Task objective: Produce as output only the lines below starting at the line with "<aram at carboncrayon dot com>" and continuing through the line with "Filtering System for", each one exactly as written.

Information supplied:
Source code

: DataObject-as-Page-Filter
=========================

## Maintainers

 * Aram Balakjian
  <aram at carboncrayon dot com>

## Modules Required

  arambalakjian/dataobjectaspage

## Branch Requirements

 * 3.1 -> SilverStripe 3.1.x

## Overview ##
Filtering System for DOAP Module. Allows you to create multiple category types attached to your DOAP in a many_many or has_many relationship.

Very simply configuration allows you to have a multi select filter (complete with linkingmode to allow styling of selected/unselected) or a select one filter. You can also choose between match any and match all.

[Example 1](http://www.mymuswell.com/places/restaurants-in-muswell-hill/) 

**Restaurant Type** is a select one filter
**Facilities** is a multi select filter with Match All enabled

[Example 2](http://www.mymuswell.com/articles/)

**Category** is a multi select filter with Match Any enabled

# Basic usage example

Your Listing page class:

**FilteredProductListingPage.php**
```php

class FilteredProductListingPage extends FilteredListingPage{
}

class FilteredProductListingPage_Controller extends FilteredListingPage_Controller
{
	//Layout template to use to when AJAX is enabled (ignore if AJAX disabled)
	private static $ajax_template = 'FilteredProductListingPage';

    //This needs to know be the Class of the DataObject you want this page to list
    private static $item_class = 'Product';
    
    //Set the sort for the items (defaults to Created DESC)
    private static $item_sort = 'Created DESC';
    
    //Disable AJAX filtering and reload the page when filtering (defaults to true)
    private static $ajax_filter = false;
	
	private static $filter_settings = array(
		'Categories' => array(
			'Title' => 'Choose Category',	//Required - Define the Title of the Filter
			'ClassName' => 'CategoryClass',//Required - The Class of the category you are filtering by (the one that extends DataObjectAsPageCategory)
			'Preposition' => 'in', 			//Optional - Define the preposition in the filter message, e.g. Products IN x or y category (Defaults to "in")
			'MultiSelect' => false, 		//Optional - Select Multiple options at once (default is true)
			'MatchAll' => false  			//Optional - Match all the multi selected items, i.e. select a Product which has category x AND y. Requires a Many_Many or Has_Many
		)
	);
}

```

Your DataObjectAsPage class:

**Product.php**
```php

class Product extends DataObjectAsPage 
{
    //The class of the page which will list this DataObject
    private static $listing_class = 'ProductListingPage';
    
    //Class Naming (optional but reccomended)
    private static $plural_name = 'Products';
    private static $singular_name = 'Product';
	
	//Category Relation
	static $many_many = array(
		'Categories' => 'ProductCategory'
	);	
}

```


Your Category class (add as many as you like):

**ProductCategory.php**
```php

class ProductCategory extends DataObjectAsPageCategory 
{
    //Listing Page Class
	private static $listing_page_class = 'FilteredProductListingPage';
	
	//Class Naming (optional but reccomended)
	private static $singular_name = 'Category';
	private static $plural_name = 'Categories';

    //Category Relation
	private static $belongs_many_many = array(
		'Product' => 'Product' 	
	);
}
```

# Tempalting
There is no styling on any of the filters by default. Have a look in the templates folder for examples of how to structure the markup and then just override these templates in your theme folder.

...

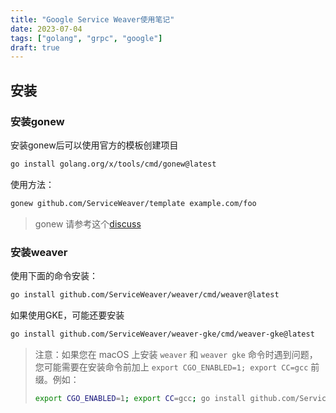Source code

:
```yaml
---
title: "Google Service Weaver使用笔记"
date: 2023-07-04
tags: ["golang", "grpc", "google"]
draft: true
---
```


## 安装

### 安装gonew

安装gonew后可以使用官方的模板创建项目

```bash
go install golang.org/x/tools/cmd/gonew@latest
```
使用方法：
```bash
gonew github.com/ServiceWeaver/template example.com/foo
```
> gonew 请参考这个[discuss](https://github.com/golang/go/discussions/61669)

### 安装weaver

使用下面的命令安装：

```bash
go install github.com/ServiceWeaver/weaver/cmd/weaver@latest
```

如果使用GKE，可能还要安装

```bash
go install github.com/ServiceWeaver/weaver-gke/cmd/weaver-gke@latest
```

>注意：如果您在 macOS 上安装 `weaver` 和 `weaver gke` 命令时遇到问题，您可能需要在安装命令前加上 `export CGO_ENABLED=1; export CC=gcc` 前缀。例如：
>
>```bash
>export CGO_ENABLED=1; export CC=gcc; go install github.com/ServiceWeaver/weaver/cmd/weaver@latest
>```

...

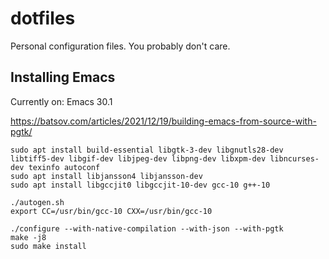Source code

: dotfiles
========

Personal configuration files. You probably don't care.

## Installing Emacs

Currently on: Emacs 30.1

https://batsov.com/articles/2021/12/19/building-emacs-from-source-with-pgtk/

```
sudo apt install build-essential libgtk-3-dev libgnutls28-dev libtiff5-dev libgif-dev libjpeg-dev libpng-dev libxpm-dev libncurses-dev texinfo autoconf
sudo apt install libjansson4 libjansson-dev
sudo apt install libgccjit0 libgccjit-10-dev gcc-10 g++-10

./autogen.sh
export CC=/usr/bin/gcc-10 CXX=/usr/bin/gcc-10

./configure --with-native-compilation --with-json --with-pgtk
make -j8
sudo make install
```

Response to this exercise:
  <aram at carboncrayon dot com>

## Modules Required

  arambalakjian/dataobjectaspage

## Branch Requirements

 * 3.1 -> SilverStripe 3.1.x

## Overview ##
Filtering System for DOAP Module. Allows you to create multiple category types attached to your DOAP in a many_many or has_many relationship.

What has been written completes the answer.